HRT study should continue: recommendation
Friday, 19 July 2002
A UK-based committee has recommended that a major, long-term study of the effects of Hormone Replacement Therapy on women should continue.
Known as WISDOM (Women's International Study of Long Duration Oestrogen after Menopause), the study is the world's biggest and aims to involve around 20,000 women worldwide.
WISDOM is funded by the Medical Research Council (MRC) in the UK.
The chief investigators of WISDOM in Australia are Professor Alastair MacLennan, University of Adelaide, and Professor John Marley, University of Newcastle. Both support the recommendation, however, a final decisions rests with the MRC's governing body, which will meet next week to decide on the future of the trial.
In addition, the study in Australia will inform the relevant ethics committees and will seek endorsement from its co-funders - the National Health and Medical Research Council, the Cancer Council (South Australia), the National Heart Foundation of Australia, the Australasian Menopause Society and the Royal Australian College of Obstetricians and Gynaecologists (South Australia).
In common with all MRC-funded trials, WISDOM has two independent committees that oversee the running of the study - an independent Data Monitoring and Ethics Committee and a Trial Steering Committee, which assess any emerging information that may have implications for the safety of women participating in the trial.
This week the WISDOM Trial Steering Committee met to discuss the implications of the recent findings of a major HRT study in the United States, known as the Women's Health Initiative (WHI).
The Steering Committee was advised by the Data Monitoring and Ethics Committee that as long as women volunteering for the trial were fully informed of all the known risks and benefits of HRT, including the results of the WHI, the WISDOM study should continue.
The committee believes there are no strong ethical or scientific reasons to stop the trial and that there are still important questions about the balance of risks and benefits from taking HRT long-term that have not yet been answered.
- uncertainties about the role of the effects on vascular disease and on different types of cancer, such as colorectal cancer;
- the effects of HRT on dementia, cognitive decline, arthritis and other conditions that have a major impact in later life;
- the impact on overall quality of life.
The committee believes the increased number of breast cancers seen with HRT in the WHI study remains a relatively low risk.
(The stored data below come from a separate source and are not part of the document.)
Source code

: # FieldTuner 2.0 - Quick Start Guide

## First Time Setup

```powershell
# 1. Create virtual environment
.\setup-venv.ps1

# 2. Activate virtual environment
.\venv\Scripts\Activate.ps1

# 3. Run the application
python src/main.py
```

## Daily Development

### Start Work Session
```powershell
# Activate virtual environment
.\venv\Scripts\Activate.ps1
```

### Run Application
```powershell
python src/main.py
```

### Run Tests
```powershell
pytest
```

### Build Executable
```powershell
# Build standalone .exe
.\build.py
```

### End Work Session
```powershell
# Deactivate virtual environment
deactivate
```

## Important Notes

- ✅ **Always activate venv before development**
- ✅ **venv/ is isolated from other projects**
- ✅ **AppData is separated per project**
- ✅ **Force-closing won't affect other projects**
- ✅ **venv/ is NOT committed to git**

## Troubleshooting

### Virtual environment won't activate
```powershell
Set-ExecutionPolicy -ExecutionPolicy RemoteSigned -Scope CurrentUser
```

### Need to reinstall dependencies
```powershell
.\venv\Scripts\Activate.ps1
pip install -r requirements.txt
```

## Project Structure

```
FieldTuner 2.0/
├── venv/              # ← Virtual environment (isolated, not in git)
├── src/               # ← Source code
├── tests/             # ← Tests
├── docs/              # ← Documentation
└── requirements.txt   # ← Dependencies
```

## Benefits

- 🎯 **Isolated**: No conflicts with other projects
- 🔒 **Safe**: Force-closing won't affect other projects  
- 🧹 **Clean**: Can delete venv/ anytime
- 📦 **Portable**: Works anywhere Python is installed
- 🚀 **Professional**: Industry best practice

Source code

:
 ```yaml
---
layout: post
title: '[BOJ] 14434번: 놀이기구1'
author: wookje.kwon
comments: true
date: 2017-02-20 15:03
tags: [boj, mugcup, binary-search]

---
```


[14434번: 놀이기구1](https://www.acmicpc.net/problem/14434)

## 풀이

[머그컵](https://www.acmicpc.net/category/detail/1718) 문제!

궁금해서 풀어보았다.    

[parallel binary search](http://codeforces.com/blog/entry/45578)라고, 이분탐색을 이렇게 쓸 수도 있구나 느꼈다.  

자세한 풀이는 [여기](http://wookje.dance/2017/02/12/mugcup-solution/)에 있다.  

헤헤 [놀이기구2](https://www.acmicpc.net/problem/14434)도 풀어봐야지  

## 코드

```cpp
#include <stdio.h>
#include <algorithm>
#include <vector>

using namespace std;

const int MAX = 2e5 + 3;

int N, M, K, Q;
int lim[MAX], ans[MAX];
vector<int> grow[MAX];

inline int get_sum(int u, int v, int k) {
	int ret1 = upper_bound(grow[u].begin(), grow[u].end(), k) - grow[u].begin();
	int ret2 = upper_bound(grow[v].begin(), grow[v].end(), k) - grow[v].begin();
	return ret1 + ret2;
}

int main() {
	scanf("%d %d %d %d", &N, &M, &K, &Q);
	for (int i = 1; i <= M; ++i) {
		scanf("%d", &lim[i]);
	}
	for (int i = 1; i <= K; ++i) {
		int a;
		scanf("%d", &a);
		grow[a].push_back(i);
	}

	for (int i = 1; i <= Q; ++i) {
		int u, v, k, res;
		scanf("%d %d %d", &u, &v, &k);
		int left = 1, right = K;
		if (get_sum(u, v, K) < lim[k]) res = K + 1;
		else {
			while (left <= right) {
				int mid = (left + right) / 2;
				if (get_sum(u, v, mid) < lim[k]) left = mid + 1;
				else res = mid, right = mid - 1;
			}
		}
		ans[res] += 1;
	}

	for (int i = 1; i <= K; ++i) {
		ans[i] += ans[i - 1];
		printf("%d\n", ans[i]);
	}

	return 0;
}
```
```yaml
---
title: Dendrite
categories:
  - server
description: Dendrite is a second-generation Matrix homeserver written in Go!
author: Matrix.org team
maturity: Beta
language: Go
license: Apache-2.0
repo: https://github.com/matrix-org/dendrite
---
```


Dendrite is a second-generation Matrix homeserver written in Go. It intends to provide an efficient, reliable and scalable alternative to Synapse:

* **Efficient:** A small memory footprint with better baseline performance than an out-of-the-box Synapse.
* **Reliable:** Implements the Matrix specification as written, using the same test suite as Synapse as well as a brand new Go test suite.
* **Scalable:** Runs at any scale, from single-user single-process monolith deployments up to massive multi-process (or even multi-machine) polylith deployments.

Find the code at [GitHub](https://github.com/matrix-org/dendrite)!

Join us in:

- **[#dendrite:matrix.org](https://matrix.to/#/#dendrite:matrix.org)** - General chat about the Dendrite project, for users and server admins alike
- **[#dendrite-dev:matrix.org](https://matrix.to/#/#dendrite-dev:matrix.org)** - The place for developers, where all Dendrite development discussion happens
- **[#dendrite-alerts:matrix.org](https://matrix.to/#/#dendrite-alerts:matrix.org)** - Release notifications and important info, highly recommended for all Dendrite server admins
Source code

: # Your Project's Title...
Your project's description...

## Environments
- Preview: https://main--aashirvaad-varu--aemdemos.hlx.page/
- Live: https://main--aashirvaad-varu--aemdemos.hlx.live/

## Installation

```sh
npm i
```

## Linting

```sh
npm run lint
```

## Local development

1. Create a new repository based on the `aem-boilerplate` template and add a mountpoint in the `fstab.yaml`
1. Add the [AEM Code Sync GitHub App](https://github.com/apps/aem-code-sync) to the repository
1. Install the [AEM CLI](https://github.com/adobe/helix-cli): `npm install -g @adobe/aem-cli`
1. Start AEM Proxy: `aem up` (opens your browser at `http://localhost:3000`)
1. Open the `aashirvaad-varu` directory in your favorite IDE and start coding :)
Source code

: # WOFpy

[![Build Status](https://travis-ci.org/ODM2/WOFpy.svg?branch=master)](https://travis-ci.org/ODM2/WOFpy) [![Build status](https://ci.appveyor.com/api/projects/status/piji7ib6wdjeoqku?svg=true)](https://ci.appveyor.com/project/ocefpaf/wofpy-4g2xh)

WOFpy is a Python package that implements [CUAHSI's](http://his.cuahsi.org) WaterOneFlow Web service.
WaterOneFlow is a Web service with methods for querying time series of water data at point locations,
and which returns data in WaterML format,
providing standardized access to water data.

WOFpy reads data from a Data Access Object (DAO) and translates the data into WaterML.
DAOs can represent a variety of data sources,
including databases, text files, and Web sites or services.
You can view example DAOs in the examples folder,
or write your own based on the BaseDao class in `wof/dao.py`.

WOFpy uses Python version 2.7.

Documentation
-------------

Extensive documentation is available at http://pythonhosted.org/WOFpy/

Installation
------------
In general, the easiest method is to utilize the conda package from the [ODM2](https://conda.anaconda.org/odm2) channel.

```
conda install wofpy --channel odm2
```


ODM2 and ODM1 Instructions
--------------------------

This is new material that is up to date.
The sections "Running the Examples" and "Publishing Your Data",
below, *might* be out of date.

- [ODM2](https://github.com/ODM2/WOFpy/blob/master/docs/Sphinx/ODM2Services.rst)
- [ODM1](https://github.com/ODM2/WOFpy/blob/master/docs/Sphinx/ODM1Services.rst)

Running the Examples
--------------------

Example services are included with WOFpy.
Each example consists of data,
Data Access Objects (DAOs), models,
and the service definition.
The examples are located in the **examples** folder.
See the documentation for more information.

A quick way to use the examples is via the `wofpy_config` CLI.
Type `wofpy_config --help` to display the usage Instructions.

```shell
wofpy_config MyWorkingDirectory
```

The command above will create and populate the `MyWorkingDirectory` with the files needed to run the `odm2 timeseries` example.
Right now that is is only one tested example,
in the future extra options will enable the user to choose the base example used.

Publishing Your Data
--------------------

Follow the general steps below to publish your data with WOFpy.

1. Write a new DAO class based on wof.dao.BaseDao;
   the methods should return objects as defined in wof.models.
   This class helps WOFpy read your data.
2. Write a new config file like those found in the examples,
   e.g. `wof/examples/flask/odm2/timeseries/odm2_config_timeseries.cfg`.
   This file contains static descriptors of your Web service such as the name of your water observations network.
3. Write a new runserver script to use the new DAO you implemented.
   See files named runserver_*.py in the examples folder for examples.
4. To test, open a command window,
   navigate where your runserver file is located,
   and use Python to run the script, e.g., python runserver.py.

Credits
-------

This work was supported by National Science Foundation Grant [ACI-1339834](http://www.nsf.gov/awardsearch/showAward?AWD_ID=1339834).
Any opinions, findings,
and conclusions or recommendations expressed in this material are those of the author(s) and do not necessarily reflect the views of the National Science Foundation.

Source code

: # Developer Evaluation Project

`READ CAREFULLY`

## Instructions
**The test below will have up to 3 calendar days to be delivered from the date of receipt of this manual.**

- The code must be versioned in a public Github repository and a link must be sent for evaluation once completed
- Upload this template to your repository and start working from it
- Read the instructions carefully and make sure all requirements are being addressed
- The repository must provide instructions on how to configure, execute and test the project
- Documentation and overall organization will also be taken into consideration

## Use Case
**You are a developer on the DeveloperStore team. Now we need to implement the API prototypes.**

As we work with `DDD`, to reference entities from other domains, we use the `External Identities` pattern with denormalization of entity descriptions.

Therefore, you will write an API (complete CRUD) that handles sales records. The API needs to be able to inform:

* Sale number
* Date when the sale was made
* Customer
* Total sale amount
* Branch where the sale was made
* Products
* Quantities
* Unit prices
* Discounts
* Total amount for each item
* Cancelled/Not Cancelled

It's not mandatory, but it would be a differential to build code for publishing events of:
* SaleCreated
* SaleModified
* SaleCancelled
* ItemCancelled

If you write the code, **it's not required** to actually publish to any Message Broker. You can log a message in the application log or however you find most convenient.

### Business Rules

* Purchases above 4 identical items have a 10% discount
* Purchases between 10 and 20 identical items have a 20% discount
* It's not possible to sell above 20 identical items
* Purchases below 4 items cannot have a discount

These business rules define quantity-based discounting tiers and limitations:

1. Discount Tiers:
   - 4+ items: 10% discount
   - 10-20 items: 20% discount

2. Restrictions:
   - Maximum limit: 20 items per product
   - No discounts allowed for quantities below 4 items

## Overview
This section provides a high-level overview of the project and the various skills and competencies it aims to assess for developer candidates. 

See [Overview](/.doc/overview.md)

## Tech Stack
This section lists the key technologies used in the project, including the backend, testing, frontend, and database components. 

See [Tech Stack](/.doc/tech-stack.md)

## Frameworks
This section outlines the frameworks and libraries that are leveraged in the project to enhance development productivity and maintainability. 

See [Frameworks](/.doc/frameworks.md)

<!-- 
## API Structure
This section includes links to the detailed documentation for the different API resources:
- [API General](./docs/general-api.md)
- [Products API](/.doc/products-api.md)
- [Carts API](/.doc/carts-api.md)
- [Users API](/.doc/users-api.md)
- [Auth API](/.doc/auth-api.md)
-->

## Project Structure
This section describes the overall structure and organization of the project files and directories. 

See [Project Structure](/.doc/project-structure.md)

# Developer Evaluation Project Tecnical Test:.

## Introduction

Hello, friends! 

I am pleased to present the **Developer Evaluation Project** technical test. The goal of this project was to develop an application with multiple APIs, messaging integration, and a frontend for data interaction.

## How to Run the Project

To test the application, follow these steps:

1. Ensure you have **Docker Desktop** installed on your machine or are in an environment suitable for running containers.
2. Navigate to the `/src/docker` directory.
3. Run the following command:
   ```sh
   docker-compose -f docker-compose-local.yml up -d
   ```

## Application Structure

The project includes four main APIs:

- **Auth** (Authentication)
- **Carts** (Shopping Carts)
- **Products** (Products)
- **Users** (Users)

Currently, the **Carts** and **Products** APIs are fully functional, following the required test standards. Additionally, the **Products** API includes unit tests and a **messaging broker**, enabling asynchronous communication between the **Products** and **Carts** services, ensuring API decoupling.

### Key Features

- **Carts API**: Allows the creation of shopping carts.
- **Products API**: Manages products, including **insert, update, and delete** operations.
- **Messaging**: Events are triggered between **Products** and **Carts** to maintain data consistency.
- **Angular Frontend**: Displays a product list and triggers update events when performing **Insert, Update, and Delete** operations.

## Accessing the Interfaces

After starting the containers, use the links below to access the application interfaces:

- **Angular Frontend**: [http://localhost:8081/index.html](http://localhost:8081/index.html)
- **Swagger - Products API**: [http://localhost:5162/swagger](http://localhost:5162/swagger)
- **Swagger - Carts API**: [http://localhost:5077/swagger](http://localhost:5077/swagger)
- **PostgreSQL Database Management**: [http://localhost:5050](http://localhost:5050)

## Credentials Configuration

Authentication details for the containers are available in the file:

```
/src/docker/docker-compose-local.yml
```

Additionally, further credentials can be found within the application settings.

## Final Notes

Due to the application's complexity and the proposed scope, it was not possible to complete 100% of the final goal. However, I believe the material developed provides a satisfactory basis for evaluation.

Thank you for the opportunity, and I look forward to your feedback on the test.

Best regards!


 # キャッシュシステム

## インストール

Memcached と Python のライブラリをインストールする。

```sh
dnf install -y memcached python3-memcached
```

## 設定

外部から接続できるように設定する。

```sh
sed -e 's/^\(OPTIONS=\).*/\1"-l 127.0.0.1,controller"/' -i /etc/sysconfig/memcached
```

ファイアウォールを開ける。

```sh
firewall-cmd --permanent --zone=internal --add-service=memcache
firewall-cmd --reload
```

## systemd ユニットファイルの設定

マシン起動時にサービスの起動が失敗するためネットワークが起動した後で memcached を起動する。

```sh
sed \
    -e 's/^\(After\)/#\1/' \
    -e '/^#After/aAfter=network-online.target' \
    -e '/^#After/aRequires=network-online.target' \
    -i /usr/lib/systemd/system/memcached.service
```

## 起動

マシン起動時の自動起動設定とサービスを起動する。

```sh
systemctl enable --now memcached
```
The committee also believes there are still questions over the size of any effects on heart disease, stroke, colorectal and other cancers.
Professor Rory Collins, Chair of the Trial Steering Committee, said: "I'll be briefing the MRC's Council on Wednesday. In the meantime, GPs and patients already involved in the trial were sent letters yesterday advising them of the recommendation to continue and the reasons for doing so.
"The WISDOM study aims to answer important questions about the long- term risks and benefits of taking HRT and the results of the study could provide important information for generations of women to come.
"It's vital that women already involved in the study are informed of all the known risks and benefits associated with taking HRT, including the new results from the WHI study.
"Until revised information has been prepared, and the MRC Council has made a decision, further women will not be recruited into the trial. But I hope very much that the women currently in the trial will wish to stay in it and that many more women will join in the future."
Women in the trial with questions or concerns should contact their GP or their WISDOM coordinator. There are currently around 300 Australian women in the trial.